# [TASK OBJECTIVE]
Exact copies of the lines from the line containing "objet ou pour" through the last line of the entries below are the whole answer.

Stored items

┌──

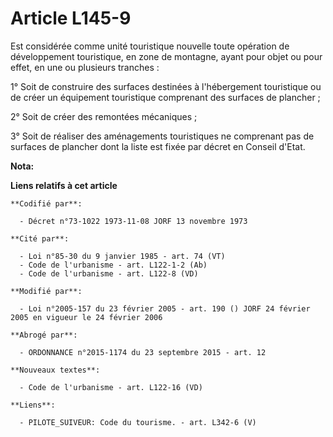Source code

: # Article L145-9

Est considérée comme unité touristique nouvelle toute opération de développement touristique, en zone de montagne, ayant pour
objet ou pour effet, en une ou plusieurs tranches :

1° Soit de construire des surfaces destinées à l'hébergement touristique ou de créer un équipement touristique comprenant des
surfaces de plancher ;

2° Soit de créer des remontées mécaniques ;

3° Soit de réaliser des aménagements touristiques ne comprenant pas de surfaces de plancher dont la liste est fixée par
décret en Conseil d'Etat.

**Nota:**



**Liens relatifs à cet article**

	**Codifié par**:

	  - Décret n°73-1022 1973-11-08 JORF 13 novembre 1973

	**Cité par**:

	  - Loi n°85-30 du 9 janvier 1985 - art. 74 (VT)
	  - Code de l'urbanisme - art. L122-1-2 (Ab)
	  - Code de l'urbanisme - art. L122-8 (VD)

	**Modifié par**:

	  - Loi n°2005-157 du 23 février 2005 - art. 190 () JORF 24 février 2005 en vigueur le 24 février 2006

	**Abrogé par**:

	  - ORDONNANCE n°2015-1174 du 23 septembre 2015 - art. 12

	**Nouveaux textes**:

	  - Code de l'urbanisme - art. L122-16 (VD)

	**Liens**:

	  - PILOTE_SUIVEUR: Code du tourisme. - art. L342-6 (V)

└──

# [RESPONSE]
objet ou pour effet, en une ou plusieurs tranches :

1° Soit de construire des surfaces destinées à l'hébergement touristique ou de créer un équipement touristique comprenant des
surfaces de plancher ;

2° Soit de créer des remontées mécaniques ;

3° Soit de réaliser des aménagements touristiques ne comprenant pas de surfaces de plancher dont la liste est fixée par
décret en Conseil d'Etat.

**Nota:**



**Liens relatifs à cet article**

	**Codifié par**:

	  - Décret n°73-1022 1973-11-08 JORF 13 novembre 1973

	**Cité par**:

	  - Loi n°85-30 du 9 janvier 1985 - art. 74 (VT)
	  - Code de l'urbanisme - art. L122-1-2 (Ab)
	  - Code de l'urbanisme - art. L122-8 (VD)

	**Modifié par**:

	  - Loi n°2005-157 du 23 février 2005 - art. 190 () JORF 24 février 2005 en vigueur le 24 février 2006

	**Abrogé par**:

	  - ORDONNANCE n°2015-1174 du 23 septembre 2015 - art. 12

	**Nouveaux textes**:

	  - Code de l'urbanisme - art. L122-16 (VD)

	**Liens**:

	  - PILOTE_SUIVEUR: Code du tourisme. - art. L342-6 (V)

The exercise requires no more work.